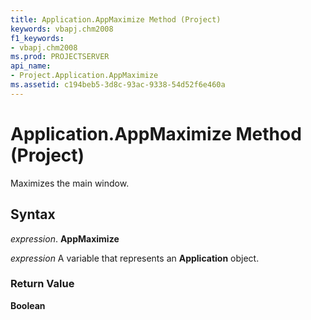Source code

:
 ```yaml
---
title: Application.AppMaximize Method (Project)
keywords: vbapj.chm2008
f1_keywords:
- vbapj.chm2008
ms.prod: PROJECTSERVER
api_name:
- Project.Application.AppMaximize
ms.assetid: c194beb5-3d8c-93ac-9338-54d52f6e460a
---
```



# Application.AppMaximize Method (Project)

Maximizes the main window.


## Syntax

 _expression_. **AppMaximize**

 _expression_ A variable that represents an **Application** object.


### Return Value

 **Boolean**


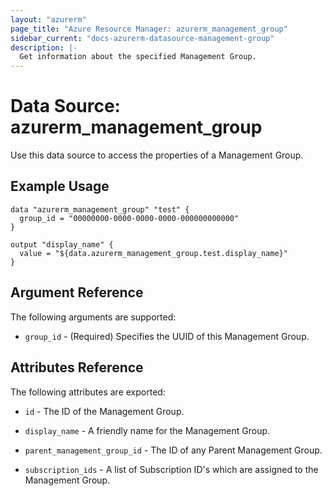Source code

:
 ```yaml
---
layout: "azurerm"
page_title: "Azure Resource Manager: azurerm_management_group"
sidebar_current: "docs-azurerm-datasource-management-group"
description: |-
  Get information about the specified Management Group.
---
```


# Data Source: azurerm_management_group

Use this data source to access the properties of a Management Group.

## Example Usage

```hcl
data "azurerm_management_group" "test" {
  group_id = "00000000-0000-0000-0000-000000000000"
}

output "display_name" {
  value = "${data.azurerm_management_group.test.display_name}"
}
```

## Argument Reference

The following arguments are supported:

* `group_id` - (Required) Specifies the UUID of this Management Group.

## Attributes Reference

The following attributes are exported:

* `id` - The ID of the Management Group.

* `display_name` - A friendly name for the Management Group.

* `parent_management_group_id` - The ID of any Parent Management Group.

* `subscription_ids` - A list of Subscription ID's which are assigned to the Management Group.

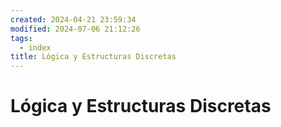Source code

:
 ```yaml
---
created: 2024-04-21 23:59:34
modified: 2024-07-06 21:12:26
tags:
  - index
title: Lógica y Estructuras Discretas
---
```


# Lógica y Estructuras Discretas

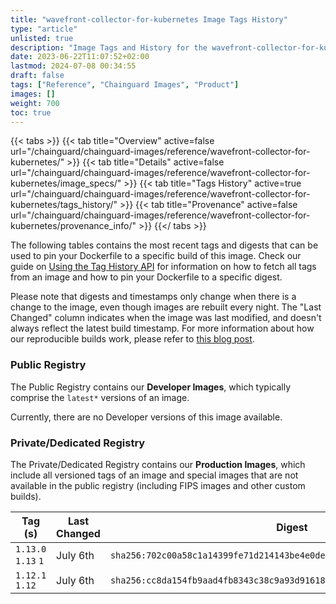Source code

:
 ```yaml
---
title: "wavefront-collector-for-kubernetes Image Tags History"
type: "article"
unlisted: true
description: "Image Tags and History for the wavefront-collector-for-kubernetes Chainguard Image"
date: 2023-06-22T11:07:52+02:00
lastmod: 2024-07-08 00:34:55
draft: false
tags: ["Reference", "Chainguard Images", "Product"]
images: []
weight: 700
toc: true
---
```


{{< tabs >}}
{{< tab title="Overview" active=false url="/chainguard/chainguard-images/reference/wavefront-collector-for-kubernetes/" >}}
{{< tab title="Details" active=false url="/chainguard/chainguard-images/reference/wavefront-collector-for-kubernetes/image_specs/" >}}
{{< tab title="Tags History" active=true url="/chainguard/chainguard-images/reference/wavefront-collector-for-kubernetes/tags_history/" >}}
{{< tab title="Provenance" active=false url="/chainguard/chainguard-images/reference/wavefront-collector-for-kubernetes/provenance_info/" >}}
{{</ tabs >}}

The following tables contains the most recent tags and digests that can be used to pin your Dockerfile to a specific build of this image. Check our guide on [Using the Tag History API](/chainguard/chainguard-images/using-the-tag-history-api/) for information on how to fetch all tags from an image and how to pin your Dockerfile to a specific digest.

Please note that digests and timestamps only change when there is a change to the image, even though images are rebuilt every night. The "Last Changed" column indicates when the image was last modified, and doesn't always reflect the latest build timestamp. For more information about how our reproducible builds work, please refer to [this blog post](https://www.chainguard.dev/unchained/reproducing-chainguards-reproducible-image-builds).

### Public Registry
The Public Registry contains our **Developer Images**, which typically comprise the `latest*` versions of an image.

Currently, there are no Developer versions of this image available.

### Private/Dedicated Registry
The Private/Dedicated Registry contains our **Production Images**, which include all versioned tags of an image and special images that are not available in the public registry (including FIPS images and other custom builds).

| Tag (s)              | Last Changed | Digest                                                                    |
|----------------------|--------------|---------------------------------------------------------------------------|
|  `1.13.0` `1.13` `1` | July 6th     | `sha256:702c00a58c1a14399fe71d214143be4e0ded04215e953c73d4b546ba9ed8b2a7` |
|  `1.12.1` `1.12`     | July 6th     | `sha256:cc8da154fb9aad4fb8343c38c9a93d91618cd35f13eb27dcd5b738a11ec31319` |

########

§ **Exercise aim**:
If a line in the data contains the string "following", copy it.

§ **Output for this exercise**:
The following arguments are supported:
The following attributes are exported:
The following tables contains the most recent tags and digests that can be used to pin your Dockerfile to a specific build of this image. Check our guide on [Using the Tag History API](/chainguard/chainguard-images/using-the-tag-history-api/) for information on how to fetch all tags from an image and how to pin your Dockerfile to a specific digest.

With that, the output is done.